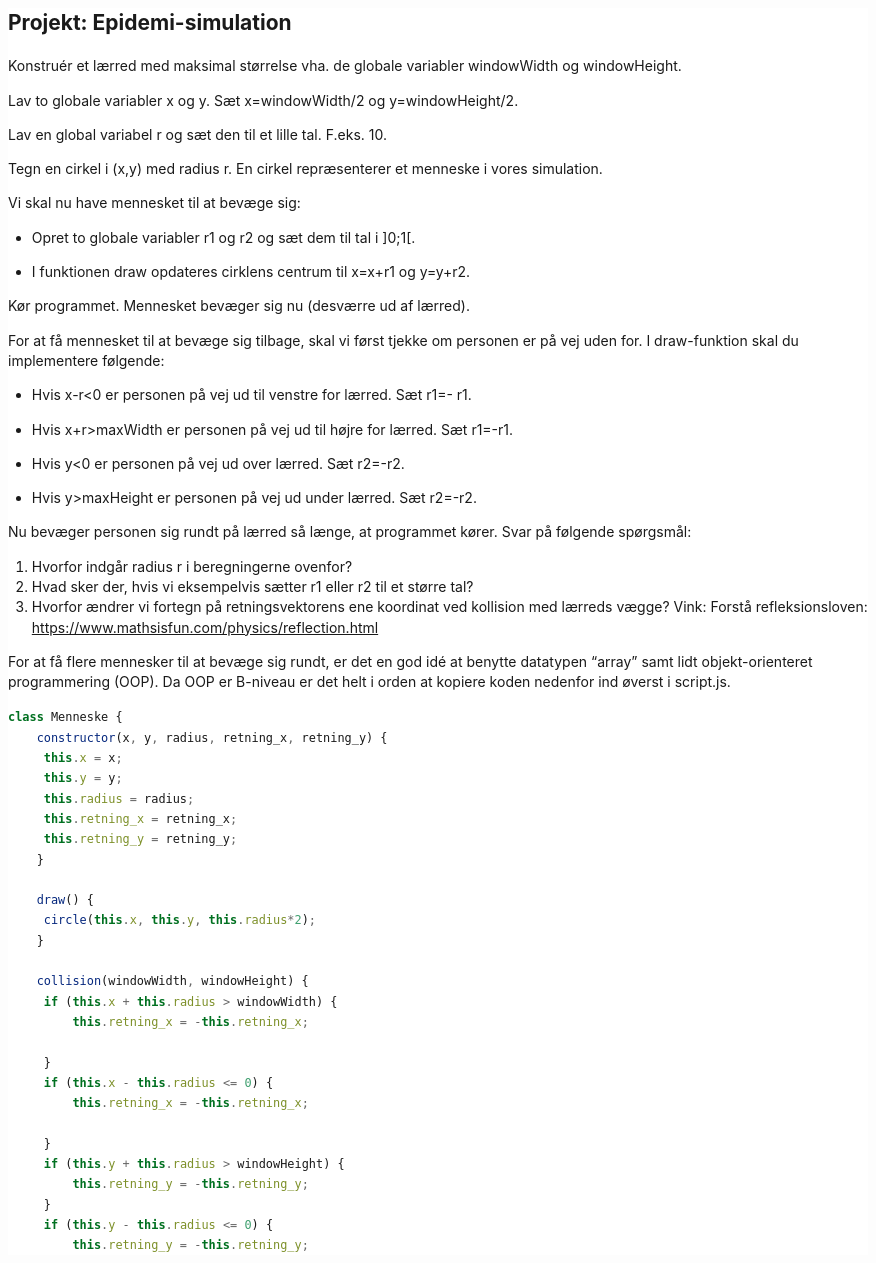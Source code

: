 ## Projekt: Epidemi-simulation
Konstruér et lærred med maksimal størrelse vha. de globale variabler windowWidth og windowHeight.

Lav to globale variabler x og y. Sæt x=windowWidth/2 og y=windowHeight/2.

Lav en global variabel r og sæt den til et lille tal. F.eks. 10.

Tegn en cirkel i (x,y) med radius r. En cirkel repræsenterer et menneske i vores simulation.

Vi skal nu have mennesket til at bevæge sig:

   - Opret to globale variabler r1 og r2 og sæt dem til tal i ]0;1[.

   - I funktionen draw opdateres cirklens centrum til x=x+r1 og y=y+r2.

Kør programmet. Mennesket bevæger sig nu (desværre ud af lærred).

For at få mennesket til at bevæge sig tilbage, skal vi først tjekke om personen er på vej uden for. I draw-funktion skal du implementere følgende:

   - Hvis x-r&lt;0 er personen på vej ud til venstre for lærred. Sæt r1=- r1.

   - Hvis x+r>maxWidth er personen på vej ud til højre for lærred. Sæt r1=-r1.

   - Hvis y&lt;0 er personen  på vej ud over lærred. Sæt r2=-r2.

   - Hvis y>maxHeight er personen på vej ud under lærred. Sæt r2=-r2.

   

Nu bevæger personen sig rundt på lærred så længe, at programmet kører. Svar på følgende spørgsmål:



1. Hvorfor indgår radius r i beregningerne ovenfor?
2. Hvad sker der, hvis vi eksempelvis sætter r1 eller r2 til et større tal?
3. Hvorfor ændrer vi fortegn på retningsvektorens ene koordinat ved kollision med lærreds vægge? Vink: Forstå refleksionsloven: https://www.mathsisfun.com/physics/reflection.html

For at få flere mennesker til at bevæge sig rundt, er det en god idé at benytte datatypen “array” samt lidt objekt-orienteret programmering (OOP). Da OOP er B-niveau er det helt i orden at kopiere koden nedenfor ind øverst i script.js.


```javascript
class Menneske {
    constructor(x, y, radius, retning_x, retning_y) {
   	 this.x = x;
   	 this.y = y;
   	 this.radius = radius;
   	 this.retning_x = retning_x;
   	 this.retning_y = retning_y;
    }

    draw() {
   	 circle(this.x, this.y, this.radius*2);
    }

    collision(windowWidth, windowHeight) {
   	 if (this.x + this.radius > windowWidth) {
   		 this.retning_x = -this.retning_x;

   	 }
   	 if (this.x - this.radius <= 0) {
   		 this.retning_x = -this.retning_x;

   	 }
   	 if (this.y + this.radius > windowHeight) {
   		 this.retning_y = -this.retning_y;
   	 }
   	 if (this.y - this.radius <= 0) {
   		 this.retning_y = -this.retning_y;
```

------------------------------------------------

• [What to do]: Write out exactly the lines above between the line with "- Opret to globale" and the line with "1. Hvorfor indgår", inclusive, and nothing beyond them.

• [Answer box]:
   - Opret to globale variabler r1 og r2 og sæt dem til tal i ]0;1[.

   - I funktionen draw opdateres cirklens centrum til x=x+r1 og y=y+r2.

Kør programmet. Mennesket bevæger sig nu (desværre ud af lærred).

For at få mennesket til at bevæge sig tilbage, skal vi først tjekke om personen er på vej uden for. I draw-funktion skal du implementere følgende:

   - Hvis x-r&lt;0 er personen på vej ud til venstre for lærred. Sæt r1=- r1.

   - Hvis x+r>maxWidth er personen på vej ud til højre for lærred. Sæt r1=-r1.

   - Hvis y&lt;0 er personen  på vej ud over lærred. Sæt r2=-r2.

   - Hvis y>maxHeight er personen på vej ud under lærred. Sæt r2=-r2.

   

Nu bevæger personen sig rundt på lærred så længe, at programmet kører. Svar på følgende spørgsmål:



1. Hvorfor indgår radius r i beregningerne ovenfor?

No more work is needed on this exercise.